Learn Ruby The Hard Way: A Book Review

A book review of Learn Ruby the Hard Way - Third Edition.
Review by: RubyLearning’s mentor Victor Goff.
Book author: Zed A. Shaw.
Publisher: Addison-Wesley

TL;DR: Great idea, generally a good book. Many minor problems or things taught that may be misrepresented.

I got this book a while ago, and of course it is available online as well. And though it seems like it might be an easy book to review, it is, what I would call, a “Pattern Book”. Due to this, it is actually a bit more difficult to review.

This book is patterned from his prior “Learn The Hard Way” books, and follows along with the theme, which is helpful.

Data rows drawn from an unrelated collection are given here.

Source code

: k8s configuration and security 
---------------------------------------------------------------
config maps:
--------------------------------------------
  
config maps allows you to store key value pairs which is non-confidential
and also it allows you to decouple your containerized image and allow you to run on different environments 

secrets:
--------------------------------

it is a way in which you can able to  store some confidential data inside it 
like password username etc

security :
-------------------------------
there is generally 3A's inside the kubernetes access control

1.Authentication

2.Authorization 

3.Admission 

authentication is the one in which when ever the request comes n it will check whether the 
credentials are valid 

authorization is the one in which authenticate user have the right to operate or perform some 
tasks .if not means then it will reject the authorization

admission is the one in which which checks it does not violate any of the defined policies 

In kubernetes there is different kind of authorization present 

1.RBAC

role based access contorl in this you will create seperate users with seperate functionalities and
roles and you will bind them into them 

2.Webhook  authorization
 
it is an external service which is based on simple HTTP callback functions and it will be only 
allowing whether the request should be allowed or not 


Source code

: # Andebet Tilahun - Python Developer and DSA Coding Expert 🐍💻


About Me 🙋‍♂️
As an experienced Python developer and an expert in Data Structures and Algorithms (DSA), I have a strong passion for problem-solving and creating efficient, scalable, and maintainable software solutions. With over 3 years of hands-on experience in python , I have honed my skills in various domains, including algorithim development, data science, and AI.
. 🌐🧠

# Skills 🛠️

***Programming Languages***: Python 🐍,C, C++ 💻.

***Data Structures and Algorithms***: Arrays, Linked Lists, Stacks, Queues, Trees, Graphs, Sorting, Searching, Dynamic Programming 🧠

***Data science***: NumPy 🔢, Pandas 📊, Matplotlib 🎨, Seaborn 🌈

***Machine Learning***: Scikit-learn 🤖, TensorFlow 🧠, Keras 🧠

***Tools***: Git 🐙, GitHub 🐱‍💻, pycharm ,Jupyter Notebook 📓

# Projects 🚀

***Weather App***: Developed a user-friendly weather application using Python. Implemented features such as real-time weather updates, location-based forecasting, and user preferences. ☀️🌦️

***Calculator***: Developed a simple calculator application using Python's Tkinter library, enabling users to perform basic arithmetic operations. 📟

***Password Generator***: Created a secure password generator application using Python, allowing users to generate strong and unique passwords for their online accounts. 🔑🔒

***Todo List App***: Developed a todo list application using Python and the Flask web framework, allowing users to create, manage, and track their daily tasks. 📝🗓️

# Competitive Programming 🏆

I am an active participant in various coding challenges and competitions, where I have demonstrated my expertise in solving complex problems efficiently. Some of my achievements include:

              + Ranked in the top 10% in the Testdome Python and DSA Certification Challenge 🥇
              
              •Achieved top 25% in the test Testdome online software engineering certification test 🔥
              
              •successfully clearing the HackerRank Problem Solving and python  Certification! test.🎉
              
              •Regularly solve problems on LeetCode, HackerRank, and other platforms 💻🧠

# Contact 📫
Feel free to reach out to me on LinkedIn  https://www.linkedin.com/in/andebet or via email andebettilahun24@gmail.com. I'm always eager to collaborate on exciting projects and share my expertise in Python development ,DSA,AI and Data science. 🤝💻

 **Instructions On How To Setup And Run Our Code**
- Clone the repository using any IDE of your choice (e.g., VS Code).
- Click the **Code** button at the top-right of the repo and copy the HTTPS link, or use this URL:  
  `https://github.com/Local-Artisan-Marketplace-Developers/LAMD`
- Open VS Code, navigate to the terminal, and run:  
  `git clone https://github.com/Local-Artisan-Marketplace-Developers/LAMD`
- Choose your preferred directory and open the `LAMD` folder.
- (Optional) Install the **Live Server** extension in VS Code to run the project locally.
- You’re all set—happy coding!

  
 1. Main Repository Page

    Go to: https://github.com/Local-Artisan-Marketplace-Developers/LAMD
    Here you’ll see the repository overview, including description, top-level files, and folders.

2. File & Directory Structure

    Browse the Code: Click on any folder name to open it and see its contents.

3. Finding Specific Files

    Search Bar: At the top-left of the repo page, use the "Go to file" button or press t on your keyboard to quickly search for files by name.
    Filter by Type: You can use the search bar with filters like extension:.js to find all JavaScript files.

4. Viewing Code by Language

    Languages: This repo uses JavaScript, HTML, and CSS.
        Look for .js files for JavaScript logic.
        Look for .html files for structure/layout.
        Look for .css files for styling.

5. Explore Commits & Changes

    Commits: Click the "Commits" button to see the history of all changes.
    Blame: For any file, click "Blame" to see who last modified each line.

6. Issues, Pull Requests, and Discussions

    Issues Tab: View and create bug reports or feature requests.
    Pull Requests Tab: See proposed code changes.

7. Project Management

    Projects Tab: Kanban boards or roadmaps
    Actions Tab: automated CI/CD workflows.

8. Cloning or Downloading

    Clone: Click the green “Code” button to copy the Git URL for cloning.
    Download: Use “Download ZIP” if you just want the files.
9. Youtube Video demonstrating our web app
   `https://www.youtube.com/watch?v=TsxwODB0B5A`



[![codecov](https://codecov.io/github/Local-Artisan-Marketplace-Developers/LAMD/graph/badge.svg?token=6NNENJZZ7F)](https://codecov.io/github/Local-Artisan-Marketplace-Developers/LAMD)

I will be reading more of his books, as once you now the format of one, you can know what to expect from the others.

As an instructional book, it is teaching you the “hard way”, because you really need to follow along, it builds up from the basics and gets you to a good place to continue to learn from. And it covers a lot.

It also has a lot of areas to review because of this, a lot of little technical things. I went through every exercise, and am now going through every exercise with someone new to programming. I believe that the pace is good for a new programmer.

I get an impression that the author wrote this while being immersed in another language. There are hints of it throughout. One problem area, which is not going to be a show stopper, but a problem area nonetheless, is his explanation about the triple equals in Ruby. There is no such thing, but he uses it from the time he introduces it and through the book. It is little things like this that can confuse a new programmer in the language, if they even spot it. If they spot it, they start to wonder what else is not right. It can be a pretty large distraction.

There are other areas that are difficult though, where he references things that are not used, but addresses them in the “Questions” section.

There are things that are initially overlooked. For example, using string interpolation early on (Exercise 2) but not explaining what it does. Why does the math happen in "3 + 2 #{3 + 2}" inside the brackets? Sometimes we do ignore things when instructing but I felt it was fitting to explain at least briefly what is happening. I think that is a little too magical to let it be seen, yet let it not be addressed there. That is, for a new programmer. An experienced one will likely be familiar enough to know.

There are places were we are told that an error will happen if we do something, yet doing so does not raise an error. This can be very time consuming for someone new to the language.

Using gets.chomp.to_i which I see occasionally in the wild, but it is never needed together. (An integer simply will never have a newline, and so you don’t need to remove it before you convert a string with a newline.) As an instructional tool, and the third revision, little things like these should be taken care of.

There were also various areas where there seems to have been printing problems. Where there should have been a backslash or two, but there were none. This happens when you programmatically format material, but with code, it is important to leave some things alone. Pretty sure those errors happen in printing, not in the proofreading process while the material is written. This can be seen in some places where there should have been backslashes that should be in the literal display, indicated by “What you should see” sections but were removed in print.

The good news is that some of these problems can likely be taken care of in a pull request. The distractions are minor if you are teaching, or leading a group, but reading this alone could be frustrating as you are trying to dig into what is going on. Especially since Zed Shaw states in places, to paraphrase, “Don’t worry about it right now, just do as I say.” Once that statement is made, an explicit level of trust being demanded, I believe this lowers the tolerance of omissions and errors dramatically.

I would recommend the book for those that are leading a ‘workshop’ or putting together some Ruby classes, that can provide the answers when strange things are presented. But for those new to Ruby, I can definitely expect some confusion. It would be recommended that someone that is familiar with Ruby be available to answer questions.

I was surprised to see some of these problems in a “Third Edition” copy.


Too many little problems, some outright technical errors, and some not so helpful printing problems. Somehow it seems to be missing a layer of technical review, and final proofing.

I believe it is still a good tool for supervised instruction.

I can not recommend this book for a new programmer with no quick feedback loop, someone to ask. I would not give this book to one of my kids and leave them to it. It should work for a programmer just getting into Ruby, but familiar with other languages.